‘Ko-le-ba-ny, ko-le-ba-ny. Step, step, step. Pa-ram-pam-pam, stop! The gentlemen should look over the ladies’ shoulders!’ Women in embroidered bodices, floral skirts and blouses with puffed sleeves split into two groups, some taking on the role of the men for today’s rehearsal. All of them concentrate on the instructor’s legs, silently mouthing the words, counting along with him: ‘Step, step, step, stamp, stamp.’
It is a striking scene in the film, notable not just for its uniqueness – elderly Japanese women, dressed in Polish folk costumes, dancing the kujawiak – but also for the beauty of the dance itself. Rising and falling. A vigorous sweep of the arm, a gentle lift of the chin. A stomp! The Japanese dance teacher reads the title off a record sleeve: Kujawiaczek Nieboraczek.
From bon odori to kujawiak
In the 1960s, a fashion for reviving national traditions swept through Japan, including popular interest in folk dances.

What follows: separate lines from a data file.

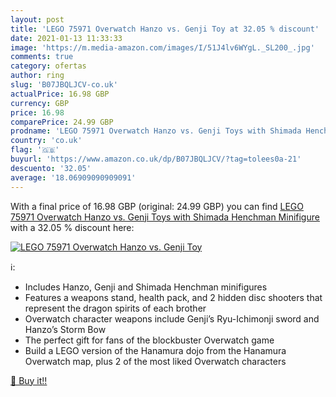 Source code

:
 ```yaml
---
layout: post
title: 'LEGO 75971 Overwatch Hanzo vs. Genji Toy at 32.05 % discount'
date: 2021-01-13 11:33:33
image: 'https://m.media-amazon.com/images/I/51J4lv6WYgL._SL200_.jpg'
comments: true
category: ofertas
author: ring
slug: 'B07JBQLJCV-co.uk'
actualPrice: 16.98 GBP
currency: GBP
price: 16.98
comparePrice: 24.99 GBP
prodname: 'LEGO 75971 Overwatch Hanzo vs. Genji Toys with Shimada Henchman Minifigure'
country: 'co.uk'
flag: '🇬🇧'
buyurl: 'https://www.amazon.co.uk/dp/B07JBQLJCV/?tag=tolees0a-21'
descuento: '32.05'
average: '18.06909090909091'
---
```


With a final price of 16.98 GBP (original: 24.99 GBP) you can find [LEGO 75971 Overwatch Hanzo vs. Genji Toys with Shimada Henchman Minifigure](https://www.amazon.co.uk/dp/B07JBQLJCV/?tag=tolees0a-21) with a  32.05 % discount here:

[![LEGO 75971 Overwatch Hanzo vs. Genji Toy](https://m.media-amazon.com/images/I/51J4lv6WYgL._SL200_.jpg)](https://www.amazon.co.uk/dp/B07JBQLJCV/?tag=tolees0a-21)

ℹ️:

- Includes Hanzo, Genji and Shimada Henchman minifigures
- Features a weapons stand, health pack, and 2 hidden disc shooters that represent the dragon spirits of each brother
- Overwatch character weapons include Genji’s Ryu-Ichimonji sword and Hanzo’s Storm Bow
- The perfect gift for fans of the blockbuster Overwatch game
- Build a LEGO version of the Hanamura dojo from the Hanamura Overwatch map, plus 2 of the most liked Overwatch characters

[🛒 Buy it!!](https://www.amazon.co.uk/dp/B07JBQLJCV/?tag=tolees0a-21)
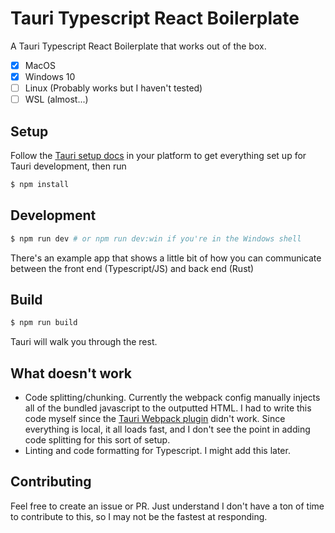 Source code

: # Tauri Typescript React Boilerplate
A Tauri Typescript React Boilerplate that works out of the box.

- [x] MacOS
- [x] Windows 10
- [ ] Linux (Probably works but I haven't tested)
- [ ] WSL (almost...)

## Setup
Follow the [Tauri setup docs](https://tauri.studio/docs) in your platform to get everything set up for Tauri development, then run

```bash
$ npm install
```

## Development

```bash
$ npm run dev # or npm run dev:win if you're in the Windows shell
```

There's an example app that shows a little bit of how you can communicate between the front end (Typescript/JS) and back end (Rust)

## Build
```bash
$ npm run build
```
Tauri will walk you through the rest.

## What doesn't work
* Code splitting/chunking. Currently the webpack config manually injects all of the bundled javascript to the outputted HTML. I had to write this code myself since the [Tauri Webpack plugin](https://github.com/tauri-apps/tauri-webpack) didn't work. Since everything is local, it all loads fast, and I don't see the point in adding code splitting for this sort of setup.
* Linting and code formatting for Typescript. I might add this later.

## Contributing
Feel free to create an issue or PR. Just understand I don't have a ton of time to contribute to this, so I may not be the fastest at responding.
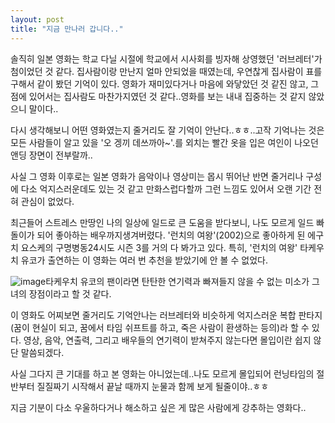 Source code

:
 ```yaml
---
layout: post
title: "지금 만나러 갑니다.."
---
```


솔직히 일본 영화는 학교 다닐 시절에 학교에서 시사회를 빙자해 상영했던 '러브레터'가 첨이었던 것 같다. 집사람이랑 만난지 얼마 안되었을 때였는데, 우연찮게 집사람이 표를 구해서 같이 봤던 기억이 있다. 영화가 재미있다거나 마음에 와닿았던 것 같진 않고, 그 점에 있어서는 집사람도 마찬가지였던 것 같다..영화를 보는 내내 집중하는 것 같지 않았으니 말이다..

다시 생각해보니 어떤 영화였는지 줄거리도 잘 기억이 안난다..ㅎㅎ..고작 기억나는 것은 모든 사람들이 알고 있을 '오 겡끼 데쓰까아~'.를 외치는 빨간 옷을 입은 여인이 나오던 앤딩 장면이 전부랄까..

사실 그 영화 이후로는 일본 영화가 음악이나 영상미는 몹시 뛰어난 반면 줄거리나 구성에 다소 억지스러운데도 있는 것 같고 만화스럽다할까 그런 느낌도 있어서 오랜 기간 전혀 관심이 없었다.

최근들어 스트레스 만땅인 나의 일상에 일드로 큰 도움을 받다보니, 나도 모르게 일드 빠돌이가 되어 좋아하는 배우까지생겨버렸다. '런치의 여왕'(2002)으로 좋아하게 된 에구치 요스케의 구명병동24시도 시즌 3를 거의 다 봐가고 있다. 특히, '런치의 여왕' 타케우치 유코가 출연하는 이 영화는 여러 번 추천을 받았기에 안 볼 수 없었다.

![image](/assets/images/e2375859e743a1fd4e84241311c0c378.gif)타케우치 유코의 팬이라면 탄탄한 연기력과 빠져들지 않을 수 없는 미소가 그녀의 장점이라고 할 것 같다.



이 영화도 어찌보면 줄거리도 기억안나는 러브레터와 비슷하게 억지스러운 복합 판타지(꿈이 현실이 되고, 꿈에서 타임 쉬프트를 하고, 죽은 사람이 환생하는 등의)라 할 수 있다. 영상, 음악, 연출력, 그리고 배우들의 연기력이 받쳐주지 않는다면 몰입이란 쉽지 않단 말씀되겠다.

사실 그다지 큰 기대를 하고 본 영화는 아니었는데..나도 모르게 몰입되어 런닝타임의 절반부터 질질짜기 시작해서 끝날 때까지 눈물과 함께 보게 될줄이야..ㅎㅎ

지금 기분이 다소 우울하다거나 해소하고 싶은 게 많은 사람에게 강추하는 영화다..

Young people once again learned bon odori, a ritual ‘dance for the dead’ performed in circles or lines during Obon, Japan’s annual three-day festival commemorating the dead. Yoshiaki Oka, then in his twenties, danced in a local troupe much like his friends. For him, it was part hobby, part relief from everyday duties – after high school, he had begun working as a plumber for the waterworks in Fukuyama.
When he came to Europe for a world folk dance competition, he encountered something completely different from what he practised with his troupe – traditional dances from Poland, the Czech Republic and Hungary. ‘I didn’t know dances like that even existed. It was like being hit over the head with a club!’ he recalls in Furgał’s film. On a later trip, he filmed performances in a Polish village. Back in Japan, he used that amateur cassette to learn his first steps of the polonaise and kujawiak.
Soon after, in the town of Tomonoura near Fukuyama, he founded his own Folk Dance Association.